With a NRF score of 55.3, yogurt emerged as the most nutrient-dense snack, followed by milk (52.5), fruit (30.1), and nuts and seeds (26.7). Yogurt contains high amounts of nutrients to encourage, like protein, calcium, potassium, vitamin D, and magnesium, with relatively small amounts of nutrients to limit (saturated fat, total sugars, and sodium) in a 100 kcal serving. In this study, it scored higher than milk because the leading yogurt products are all non-fat.
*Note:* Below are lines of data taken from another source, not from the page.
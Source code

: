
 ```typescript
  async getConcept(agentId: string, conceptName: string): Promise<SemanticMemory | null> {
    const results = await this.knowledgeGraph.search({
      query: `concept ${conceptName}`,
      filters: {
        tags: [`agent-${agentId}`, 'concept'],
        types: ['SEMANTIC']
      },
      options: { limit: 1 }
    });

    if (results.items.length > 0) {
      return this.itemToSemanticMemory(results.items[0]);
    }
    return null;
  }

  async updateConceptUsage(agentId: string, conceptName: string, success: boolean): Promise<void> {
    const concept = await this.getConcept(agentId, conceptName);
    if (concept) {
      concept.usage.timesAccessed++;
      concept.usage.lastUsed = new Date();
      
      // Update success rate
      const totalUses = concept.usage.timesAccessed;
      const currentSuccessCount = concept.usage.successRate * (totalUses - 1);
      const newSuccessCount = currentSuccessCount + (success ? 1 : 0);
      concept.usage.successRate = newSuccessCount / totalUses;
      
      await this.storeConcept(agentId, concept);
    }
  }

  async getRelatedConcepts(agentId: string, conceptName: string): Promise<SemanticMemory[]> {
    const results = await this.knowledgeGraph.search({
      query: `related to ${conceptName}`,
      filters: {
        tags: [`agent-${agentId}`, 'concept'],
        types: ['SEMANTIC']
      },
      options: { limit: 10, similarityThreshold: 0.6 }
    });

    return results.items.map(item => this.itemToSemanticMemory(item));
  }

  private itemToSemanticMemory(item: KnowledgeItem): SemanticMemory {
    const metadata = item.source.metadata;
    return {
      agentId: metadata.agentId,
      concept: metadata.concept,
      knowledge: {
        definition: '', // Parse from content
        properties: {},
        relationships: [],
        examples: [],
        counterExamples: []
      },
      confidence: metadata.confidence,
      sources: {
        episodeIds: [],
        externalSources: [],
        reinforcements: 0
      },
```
In contrast, the less nutrient-dense snacks are carbonated drinks (-17.2), pies and cakes (-11.1), ice cream (-4.4), and candy/gum (-4.0).

Based on the nutrient profiling of the products, and the recommendation of specific snacks, like yogurt, snacking could become an eating occasion that contributes positively to the nutrient-density of the American diet.
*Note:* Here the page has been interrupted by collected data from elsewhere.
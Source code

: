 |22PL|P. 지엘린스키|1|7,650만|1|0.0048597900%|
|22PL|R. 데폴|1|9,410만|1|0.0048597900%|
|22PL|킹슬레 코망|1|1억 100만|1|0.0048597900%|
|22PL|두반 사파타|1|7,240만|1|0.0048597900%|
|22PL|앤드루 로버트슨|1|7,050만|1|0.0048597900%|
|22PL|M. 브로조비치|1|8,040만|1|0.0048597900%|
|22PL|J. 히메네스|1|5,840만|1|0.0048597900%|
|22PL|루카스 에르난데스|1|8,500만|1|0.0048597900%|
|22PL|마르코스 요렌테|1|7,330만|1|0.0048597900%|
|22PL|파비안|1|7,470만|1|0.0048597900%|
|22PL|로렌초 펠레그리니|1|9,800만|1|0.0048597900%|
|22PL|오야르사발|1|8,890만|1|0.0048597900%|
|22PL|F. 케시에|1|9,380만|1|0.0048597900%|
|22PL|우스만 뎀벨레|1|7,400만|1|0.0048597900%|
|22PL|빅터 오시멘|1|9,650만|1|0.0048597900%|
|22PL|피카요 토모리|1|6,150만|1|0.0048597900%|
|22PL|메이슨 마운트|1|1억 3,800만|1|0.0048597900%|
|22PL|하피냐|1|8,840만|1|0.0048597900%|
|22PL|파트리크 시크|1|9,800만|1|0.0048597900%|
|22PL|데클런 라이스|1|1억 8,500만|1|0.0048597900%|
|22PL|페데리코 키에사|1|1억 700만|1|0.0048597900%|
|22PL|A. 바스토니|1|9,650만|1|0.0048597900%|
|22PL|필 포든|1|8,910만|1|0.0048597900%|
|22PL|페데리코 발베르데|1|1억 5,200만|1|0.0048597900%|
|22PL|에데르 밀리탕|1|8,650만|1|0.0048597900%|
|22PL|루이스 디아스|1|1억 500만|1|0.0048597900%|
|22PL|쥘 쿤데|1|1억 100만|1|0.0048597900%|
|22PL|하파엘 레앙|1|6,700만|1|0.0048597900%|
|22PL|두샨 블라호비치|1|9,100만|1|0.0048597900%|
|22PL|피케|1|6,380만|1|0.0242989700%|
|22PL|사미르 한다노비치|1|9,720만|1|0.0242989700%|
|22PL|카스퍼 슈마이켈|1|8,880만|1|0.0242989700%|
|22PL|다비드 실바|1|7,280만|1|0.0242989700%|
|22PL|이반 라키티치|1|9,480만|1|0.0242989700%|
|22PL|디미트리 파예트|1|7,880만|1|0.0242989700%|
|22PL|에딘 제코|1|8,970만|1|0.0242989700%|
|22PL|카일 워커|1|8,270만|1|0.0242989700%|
Yogurt as a new way of snacking

Indeed, substituting current snacks with one serving of low sugar, whole milk yogurt, combined with fruit or vegetables, would increase children’s consumption of valuable nutrients without adding excess sugar or energy.

The diets of American children aged 2 to 11 contains surplus energy and sugars but insufficient Vitamin D, calcium, and potassium.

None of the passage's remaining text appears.